Bung Karno melihat bahwa imperialisme dan kolonialisme, yang sudah sejak lama menjajah berbagai rakyat di dunia, haruslah dilawan secara bersama-sama, secara nasional maupun secara internasional pula. Oleh karena itu, baginya, solidaritas internasional perlulah dibangun bersama-sama perjuangan rakyat berbagai negeri. Ini pulalah sebabnya mengapa nama Bung Karno, waktu itu, menjadi menonjol sekali di gelanggang internasional. Juga, itu pulalah sebabnya, mengapa nama Bung Karno masih tetap menjadi kenang-kenangan bagi banyak orang.

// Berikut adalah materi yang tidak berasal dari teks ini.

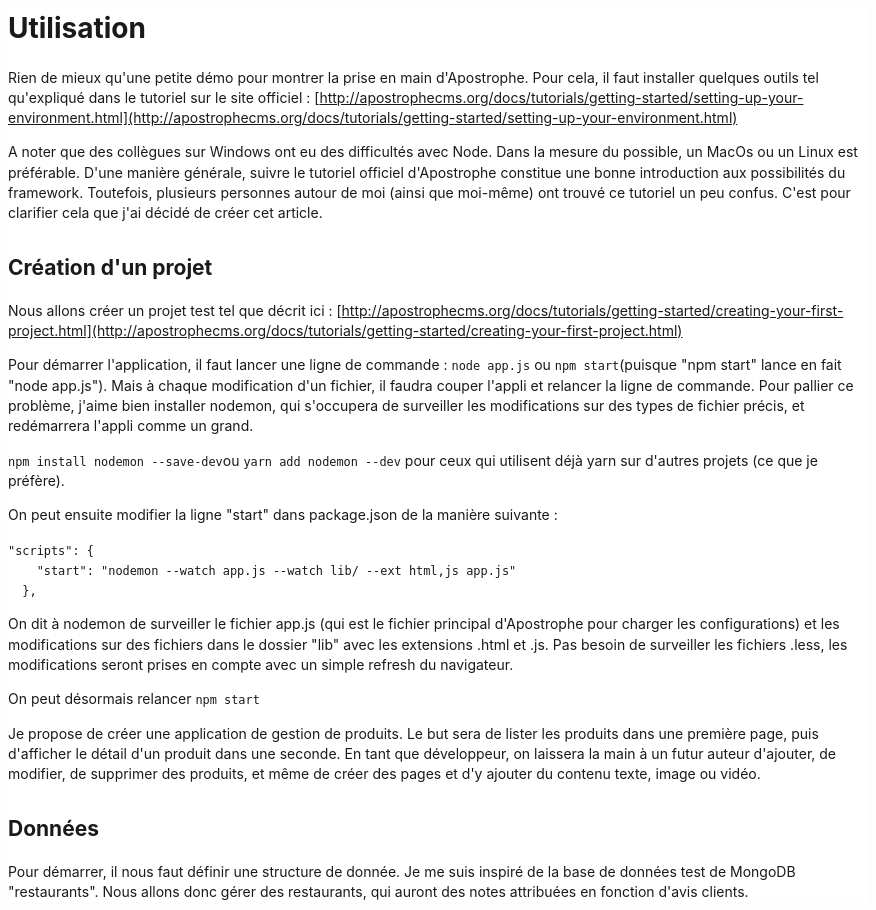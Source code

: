 # Utilisation

Rien de mieux qu'une petite démo pour montrer la prise en main d'Apostrophe. Pour cela, il faut installer quelques outils tel qu'expliqué dans le tutoriel sur le site officiel : [http://apostrophecms.org/docs/tutorials/getting-started/setting-up-your-environment.html](http://apostrophecms.org/docs/tutorials/getting-started/setting-up-your-environment.html)

A noter que des collègues sur Windows ont eu des difficultés avec Node. Dans la mesure du possible, un MacOs ou un Linux est préférable. D'une manière générale, suivre le tutoriel officiel d'Apostrophe constitue une bonne introduction aux possibilités du framework. Toutefois, plusieurs personnes autour de moi \(ainsi que moi-même\) ont trouvé ce tutoriel un peu confus. C'est pour clarifier cela que j'ai décidé de créer cet article.

## Création d'un projet

Nous allons créer un projet test tel que décrit ici : [http://apostrophecms.org/docs/tutorials/getting-started/creating-your-first-project.html](http://apostrophecms.org/docs/tutorials/getting-started/creating-your-first-project.html)

Pour démarrer l'application, il faut lancer une ligne de commande : `node app.js` ou `npm start`\(puisque "npm start" lance en fait "node app.js"\). Mais à chaque modification d'un fichier, il faudra couper l'appli et relancer la ligne de commande. Pour pallier ce problème, j'aime bien installer nodemon, qui s'occupera de surveiller les modifications sur des types de fichier précis, et redémarrera l'appli comme un grand.

`npm install nodemon --save-dev`ou `yarn add nodemon --dev` pour ceux qui utilisent déjà yarn sur d'autres projets \(ce que je préfère\).

On peut ensuite modifier la ligne "start" dans package.json de la manière suivante :

```
"scripts": {
    "start": "nodemon --watch app.js --watch lib/ --ext html,js app.js"
  },
```

On dit à nodemon de surveiller le fichier app.js \(qui est le fichier principal d'Apostrophe pour charger les configurations\) et les modifications sur des fichiers dans le dossier "lib" avec les extensions .html et .js. Pas besoin de surveiller les fichiers .less, les modifications seront prises en compte avec un simple refresh du navigateur.

On peut désormais relancer `npm start`

Je propose de créer une application de gestion de produits. Le but sera de lister les produits dans une première page, puis d'afficher le détail d'un produit dans une seconde. En tant que développeur, on laissera la main à un futur auteur d'ajouter, de modifier, de supprimer des produits, et même de créer des pages et d'y ajouter du contenu texte, image ou vidéo.

## Données

Pour démarrer, il nous faut définir une structure de donnée. Je me suis inspiré de la base de données test de MongoDB "restaurants". Nous allons donc gérer des restaurants, qui auront des notes attribuées en fonction d'avis clients.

Mengingat itu semua, patutlah kiranya bagi kita semua sekarang ini, untuk menyadari akan pentingnya - dan juga akan urgensinya (!!!) untuk menampilkan kembali Bung Karno pada tempatnya yang semestinya, pada ketinggian yang selayaknya. Adalah kewajiban bersama kita semua untuk memberikan kehormatan yang selayaknya kepadanya. Bangsa kita perlu secara baik mengenal kepahlawanannya, keagungan gagasan-gagasannya, dan kebesaran jasa-jasanya. Untuk itu, perlu sekalilah agaknya dengan segera diusahakan berbagai langkah, umpamanya :
Mengkoreksi, melengkapi atau menyempurnakan buku-buku pelajaran sejarah bagi pelajar-pelajar SMP dan SMA, yang selama lebih dari 32 tahun telah dipakai sebagai bahan pendidikan. Sebab, bagi mereka yang mengamati dengan baik, maka akan jelaslah bahwa buku-buku pelajaran sejarah itu pada umumnya tidak menampilkan Bung Karno seperti yang selayaknya, bahkan juga tidak pada tempatnya! Di antara berbagai buku itu, antara lain (sebagai contoh) adalah PSPB 1987 (Pendidikan Sejarah Perjuangan Bangsa) karangan Drs. C.S.T. Kansil SH dan buku PSPB “Patriotisme” karangan Agus Setiawan BA dan Drs Asep Suyono untuk pelajar-elajar SMA. Setelah membalik-balik halaman buku-buku itu, maka akan nyatalah bahwa nama dan peran Bung Karno “dikerdilkan”, atau bahkan “dikucilkan”. Sebaliknya, nama Suharto disanjung-sanjung secara berlebih-lebihan, yang sekarang ternyata bertentangan sama sekali dengan kenyataan yang sebenarnya.
Kiranya, dalam rangka Peringatan 100 Tahun Bung Karno, dan juga dalam rangka perjuangan untuk reformasi, perlulah masalah pengkoreksian buku-buku pelajaran sejarah bagi SD, SMP dan SMA (bahkan juga universitas) dijadikan sebagai salah satu di antara berbagai acara kegiatan. Bung Karno adalah pemimpin besar bangsa Indonesia, seperti halnya Kemal Ataturk bagi bangsa Turki, Nehru bagi bangsa India, atau Gamal Abdul Nasser bagi bangsa Mesir, atau Mao Tse-tung dan Chou En-lai bagi bangsa Tiongkok. Dan, generasi muda kita perlu tahu dengan jelas bahwa bangsa Indonesia pernah bangga mempunyai pemimpin seperti Bung Karno, dan bahwa Bung Karno sama sekali bukanlah seperti yang ditampilkan selama periode Orde Baru. Tegasnya, dan juga jelasnya, bahwa Bung Karno sama sekali bukanlah seorang “pemimpin” sekaliber Suharto.